Finanzamt-Panne: Sensible Daten an Fremde verschickt

Offenbach - (ad.) Da staunten zwei Offenbacher nicht schlecht: Post vom Finanzamt - der Fiskus schickt die üblichen Belege für die Steuererklärung wie Quittungen, Kontoauszüge und Versicherungsbescheinigungen zurück. Doch statt der eigenen Unterlagen sind es die eines völlig Fremden.

Adressiert waren die Schreiben korrekt. Doch die Unterlagen, die etwa Frau D. aus Offenbach vor einigen Tagen ins Haus flatterten, gehörten einer ihr unbekannten Dame aus dem Kreis. Ihre eigenen, die unter anderem Auskunft über ihre Spendenfreudigkeit oder den Stand ihrer Riester-Rente gaben, bekam D. nach einem Anruf beim zuständigen Sachbearbeiter kommentarlos zugeschickt. Die fremden Belege hatte sie natürlich umgehend ins Finanzamt zurückgebracht. Als D. die Geschichte im Büro zum besten gab, staunte sie nicht schlecht als Kollege P. berichtete, ihm sei eben das gleiche passiert.

Iirren sei nun mal menschlich, sagen die Chefs

Trotz alledem: Einzelfälle, da sind sich Dieter Ondracek, Vorsitzender der Deutschen Steuergewerkschaft, und Peter Schwarz vom Finanzamt Offenbach einig. Unisono betonen beide auch, dass so etwas eigentlich nicht passieren dürfe, aber irren sei nun mal menschlich.

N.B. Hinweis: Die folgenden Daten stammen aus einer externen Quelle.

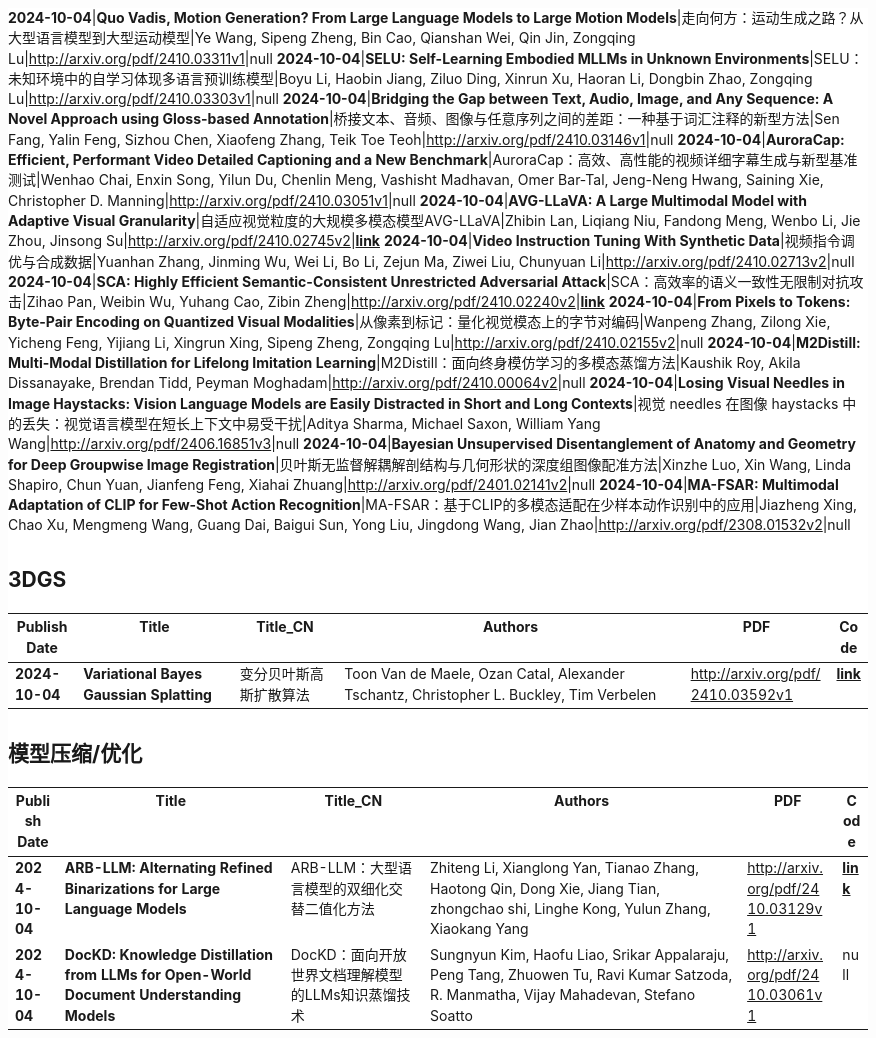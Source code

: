 **2024-10-04**|**Quo Vadis, Motion Generation? From Large Language Models to Large Motion   Models**|走向何方：运动生成之路？从大型语言模型到大型运动模型|Ye Wang, Sipeng Zheng, Bin Cao, Qianshan Wei, Qin Jin, Zongqing Lu|<http://arxiv.org/pdf/2410.03311v1>|null
**2024-10-04**|**SELU: Self-Learning Embodied MLLMs in Unknown Environments**|SELU：未知环境中的自学习体现多语言预训练模型|Boyu Li, Haobin Jiang, Ziluo Ding, Xinrun Xu, Haoran Li, Dongbin Zhao, Zongqing Lu|<http://arxiv.org/pdf/2410.03303v1>|null
**2024-10-04**|**Bridging the Gap between Text, Audio, Image, and Any Sequence: A Novel   Approach using Gloss-based Annotation**|桥接文本、音频、图像与任意序列之间的差距：一种基于词汇注释的新型方法|Sen Fang, Yalin Feng, Sizhou Chen, Xiaofeng Zhang, Teik Toe Teoh|<http://arxiv.org/pdf/2410.03146v1>|null
**2024-10-04**|**AuroraCap: Efficient, Performant Video Detailed Captioning and a New   Benchmark**|AuroraCap：高效、高性能的视频详细字幕生成与新型基准测试|Wenhao Chai, Enxin Song, Yilun Du, Chenlin Meng, Vashisht Madhavan, Omer Bar-Tal, Jeng-Neng Hwang, Saining Xie, Christopher D. Manning|<http://arxiv.org/pdf/2410.03051v1>|null
**2024-10-04**|**AVG-LLaVA: A Large Multimodal Model with Adaptive Visual Granularity**|自适应视觉粒度的大规模多模态模型AVG-LLaVA|Zhibin Lan, Liqiang Niu, Fandong Meng, Wenbo Li, Jie Zhou, Jinsong Su|<http://arxiv.org/pdf/2410.02745v2>|**[link](https://github.com/deeplearnxmu/avg-llava)**
**2024-10-04**|**Video Instruction Tuning With Synthetic Data**|视频指令调优与合成数据|Yuanhan Zhang, Jinming Wu, Wei Li, Bo Li, Zejun Ma, Ziwei Liu, Chunyuan Li|<http://arxiv.org/pdf/2410.02713v2>|null
**2024-10-04**|**SCA: Highly Efficient Semantic-Consistent Unrestricted Adversarial   Attack**|SCA：高效率的语义一致性无限制对抗攻击|Zihao Pan, Weibin Wu, Yuhang Cao, Zibin Zheng|<http://arxiv.org/pdf/2410.02240v2>|**[link](https://github.com/pan-zihao/sca)**
**2024-10-04**|**From Pixels to Tokens: Byte-Pair Encoding on Quantized Visual Modalities**|从像素到标记：量化视觉模态上的字节对编码|Wanpeng Zhang, Zilong Xie, Yicheng Feng, Yijiang Li, Xingrun Xing, Sipeng Zheng, Zongqing Lu|<http://arxiv.org/pdf/2410.02155v2>|null
**2024-10-04**|**M2Distill: Multi-Modal Distillation for Lifelong Imitation Learning**|M2Distill：面向终身模仿学习的多模态蒸馏方法|Kaushik Roy, Akila Dissanayake, Brendan Tidd, Peyman Moghadam|<http://arxiv.org/pdf/2410.00064v2>|null
**2024-10-04**|**Losing Visual Needles in Image Haystacks: Vision Language Models are   Easily Distracted in Short and Long Contexts**|视觉 needles 在图像 haystacks 中的丢失：视觉语言模型在短长上下文中易受干扰|Aditya Sharma, Michael Saxon, William Yang Wang|<http://arxiv.org/pdf/2406.16851v3>|null
**2024-10-04**|**Bayesian Unsupervised Disentanglement of Anatomy and Geometry for Deep   Groupwise Image Registration**|贝叶斯无监督解耦解剖结构与几何形状的深度组图像配准方法|Xinzhe Luo, Xin Wang, Linda Shapiro, Chun Yuan, Jianfeng Feng, Xiahai Zhuang|<http://arxiv.org/pdf/2401.02141v2>|null
**2024-10-04**|**MA-FSAR: Multimodal Adaptation of CLIP for Few-Shot Action Recognition**|MA-FSAR：基于CLIP的多模态适配在少样本动作识别中的应用|Jiazheng Xing, Chao Xu, Mengmeng Wang, Guang Dai, Baigui Sun, Yong Liu, Jingdong Wang, Jian Zhao|<http://arxiv.org/pdf/2308.01532v2>|null

## 3DGS

|Publish Date|Title|Title_CN|Authors|PDF|Code|
|---|---|---|---|---|---|
**2024-10-04**|**Variational Bayes Gaussian Splatting**|变分贝叶斯高斯扩散算法|Toon Van de Maele, Ozan Catal, Alexander Tschantz, Christopher L. Buckley, Tim Verbelen|<http://arxiv.org/pdf/2410.03592v1>|**[link](https://github.com/versestech/vbgs)**

## 模型压缩/优化

|Publish Date|Title|Title_CN|Authors|PDF|Code|
|---|---|---|---|---|---|
**2024-10-04**|**ARB-LLM: Alternating Refined Binarizations for Large Language Models**|ARB-LLM：大型语言模型的双细化交替二值化方法|Zhiteng Li, Xianglong Yan, Tianao Zhang, Haotong Qin, Dong Xie, Jiang Tian, zhongchao shi, Linghe Kong, Yulun Zhang, Xiaokang Yang|<http://arxiv.org/pdf/2410.03129v1>|**[link](https://github.com/zhitengli/arb-llm)**
**2024-10-04**|**DocKD: Knowledge Distillation from LLMs for Open-World Document   Understanding Models**|DocKD：面向开放世界文档理解模型的LLMs知识蒸馏技术|Sungnyun Kim, Haofu Liao, Srikar Appalaraju, Peng Tang, Zhuowen Tu, Ravi Kumar Satzoda, R. Manmatha, Vijay Mahadevan, Stefano Soatto|<http://arxiv.org/pdf/2410.03061v1>|null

Ob der Name auf den Belegen mit dem auf dem Rücksende-Kuvert übereinstimmt, wird nach dem Eintüten durch den Sachbearbeiter oder die Poststelle nicht noch einmal kontrolliert. Allein vom Finanzamt Offenbach, zuständig für Stadt und Kreis, werden laut Schwarz täglich Dutzende von Umschlägen mit Belegen verschickt.

Für Fälle, wie die von D. und P., gibt es keine gesetzliche Regelung. Wären ihre Belege in falsche Hände gelangt - über Kontodaten oder Versicherungsnummern ist dem Missbrauch Tür und Tor geöffnet - müsste im Falle eines Falles der Staat den Schaden bezahlen.